Ainsi ils s'imaginaient tous en position de force dans les négociations, sans imaginer une seule seconde que les demandes de la Reine tenaient plus du respect que de la nécessité. C'était une chose que Ron savait, qu'il avait partagée aux cours des réunions sous sa forme de « Fantôme », mais qui n'était pas prise en compte. Il avait finalement compris qu'ils n'écoutaient la Reine que pour l'attaque qu'elle avait orchestrée et la mort des sorciers présent dans la prison. C'était faible et plus le temps passait, plus Ron ne voyait aucune issue à ce chaos. Ils allaient devoir agir seuls et s'occuper de la diplomatie entre les peuples magiques après, peut-être qu'ils seraient plus ouverts à la discussion après le coup d'état.
Pourtant il voyait une réelle urgence dans la situation. Dans les faits, prendre le pouvoir n'était pas une urgence, détruire cette organisation sang pur l'était. Si elle n'était pas détruite, surtout au vu des derniers événements, une simple étincelle pourrait mettre le feu aux poudres. Ces hommes, poursuivant l'idéologie de Voldemort, parvenait à se cacher facilement, preuve qu'il y avait des personnes intelligentes à la tête du mouvement. La méthode brute, comme le Seigneur des ténèbres était visiblement abandonnée, au profit de coups discrets, lois, meurtres,… des mesures plus discrètes qui n'avaient de liens que toutes regroupées.
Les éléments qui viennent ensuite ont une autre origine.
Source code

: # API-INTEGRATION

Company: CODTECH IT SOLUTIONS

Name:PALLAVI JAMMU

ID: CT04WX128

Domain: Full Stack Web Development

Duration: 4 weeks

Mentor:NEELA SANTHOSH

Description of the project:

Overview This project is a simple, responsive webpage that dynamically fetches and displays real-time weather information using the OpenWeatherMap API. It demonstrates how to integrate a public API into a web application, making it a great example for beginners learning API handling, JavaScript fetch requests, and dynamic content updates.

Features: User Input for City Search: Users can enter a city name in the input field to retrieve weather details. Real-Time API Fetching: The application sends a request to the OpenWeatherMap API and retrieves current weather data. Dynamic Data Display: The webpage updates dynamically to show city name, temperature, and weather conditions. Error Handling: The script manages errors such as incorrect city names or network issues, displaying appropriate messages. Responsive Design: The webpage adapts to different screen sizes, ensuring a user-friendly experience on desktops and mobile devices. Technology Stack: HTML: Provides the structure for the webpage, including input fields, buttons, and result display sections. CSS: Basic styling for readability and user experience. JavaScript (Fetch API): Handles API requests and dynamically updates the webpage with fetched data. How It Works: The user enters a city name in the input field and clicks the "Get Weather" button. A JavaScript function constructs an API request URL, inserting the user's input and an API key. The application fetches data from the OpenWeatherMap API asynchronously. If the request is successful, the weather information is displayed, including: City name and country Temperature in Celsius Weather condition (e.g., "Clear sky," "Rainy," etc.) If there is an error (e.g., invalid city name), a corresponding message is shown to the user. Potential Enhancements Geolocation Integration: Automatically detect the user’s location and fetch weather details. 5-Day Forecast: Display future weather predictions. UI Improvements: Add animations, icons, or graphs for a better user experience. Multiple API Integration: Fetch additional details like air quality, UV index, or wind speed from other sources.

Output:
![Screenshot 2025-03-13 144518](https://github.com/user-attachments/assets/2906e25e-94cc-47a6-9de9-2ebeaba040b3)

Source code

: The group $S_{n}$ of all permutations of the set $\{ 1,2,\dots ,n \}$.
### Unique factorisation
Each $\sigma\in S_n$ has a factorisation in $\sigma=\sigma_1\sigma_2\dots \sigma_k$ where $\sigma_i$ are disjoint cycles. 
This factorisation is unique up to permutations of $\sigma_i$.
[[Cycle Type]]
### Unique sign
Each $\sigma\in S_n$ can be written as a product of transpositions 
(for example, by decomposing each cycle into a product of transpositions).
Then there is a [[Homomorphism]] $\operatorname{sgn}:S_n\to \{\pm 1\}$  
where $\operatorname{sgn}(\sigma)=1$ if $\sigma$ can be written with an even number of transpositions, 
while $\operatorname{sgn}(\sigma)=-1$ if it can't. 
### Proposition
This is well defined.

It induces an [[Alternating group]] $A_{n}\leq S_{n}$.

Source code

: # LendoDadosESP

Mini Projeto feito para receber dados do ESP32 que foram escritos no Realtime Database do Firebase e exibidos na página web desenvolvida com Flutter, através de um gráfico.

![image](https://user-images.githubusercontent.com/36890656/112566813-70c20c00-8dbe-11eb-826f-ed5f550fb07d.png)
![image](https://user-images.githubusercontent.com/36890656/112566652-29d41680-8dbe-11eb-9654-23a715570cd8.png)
Des constats de Charles et Astoria, ils avaient réussis à sauver beaucoup d'enfants nés moldus de la mort avant leur entrée à Poudlard. Les hommes suivaient les hiboux portant les lettres de Poudlard, puis assassinaient l'enfant et la famille, non grâce à des sorts mortels, mais de manière discrète pouvant passer pour de la magie accidentelle. Il en était ressorti, que seul un dixième de ces enfants arrivait à Poudlard, gardant un taux d'élèves, venant du monde moldue, faible. L'arrivée de Ron et de la Reine avait chamboulé ce massacre, inversant la tendance à huit élèves sur dix survivants. A leur grand regret, ils n'arrivaient pas encore à sauver toutes les familles, non qu'ils n'essayent pas.
Leur plus grande réussite avait été le démantèlement des enlèvements et du trafic d'esclaves sexuels. Ils avaient remarqué que des femmes disparaissaient, la plupart du temps célibataires, pour être vendues aux sangs purs. Tortures et sortilèges avaient permis de découvrir les lieux de vente et démanteler le système. Ron était étonné que la méthode qu'ils avaient mise en place fonctionne aussi bien. Des femmes, sorcières, prenaient la place des cibles, amenées aux mêmes endroits, vendues, puis délivrées par une équipe en place. Des charmes d'oubli étaient appliqués, et le tour était joué. L'avantage était que les trafiquants mouraient de la main des sangs purs pour le « manque de qualité des femmes vendues ». De nouveaux naissaient évidement, mais ils reprenaient les mêmes lieux de vente, si bien qu'il était relativement facile de suivre leurs actes.
Ils étaient efficaces, cela personne ne pouvait le leur reprocher, mais cela ne suffisait pas à convaincre les peuples de s'allier à eux. Il se demandait encore et encore ce qui faudrait rajouter dans l'équation pour y parvenir. Une partie de lui le savait, une petite voix qu'il ne voulait pas entendre ni écouter. Harry. Si Harry se levait, alors il serait suivi par tous et ils arriveraient enfin à quelque chose.
Penser à Harry lui fit mal, surtout le voir si proche et ne pas lui parler. Il avait tellement de choses à lui dire, à expliquer, à raconter ! Mais comment pourrait-il ? Il ne pouvait pas se mentir, il n'avait pas ce droit. Fini le garçon maigre et petit avec lequel il avait partagé un dortoir, ou encore les yeux pleins de peur, de cauchemar et de doute. Tout cela était remplacé par un homme grand et musclé, rempli de confiance en soi et de paix. Il comprenait ce sentiment, vivre au Domaine lui avait donné un avant goût du paradis. Tout le monde était poli et il n'y avait aucun conflit en dehors de la table de réunion. Il avait vu des enfants de plusieurs races jouer ensemble sans se soucier de leurs différences, même si certains étaient plus avantagés lors de certains jeux que d'autres. C'était un endroit où il aimerait vivre s'il le pouvait.
- Bonjour Ronald.
Fait numéro un, Luna voit à travers tout. Que ce soit déguisement, mensonge ou histoire. Fait numéro deux, elle n'était pas seule, Neville était avec elle. Fait numéro trois, il n'y avait aucune chaleur dans leurs yeux.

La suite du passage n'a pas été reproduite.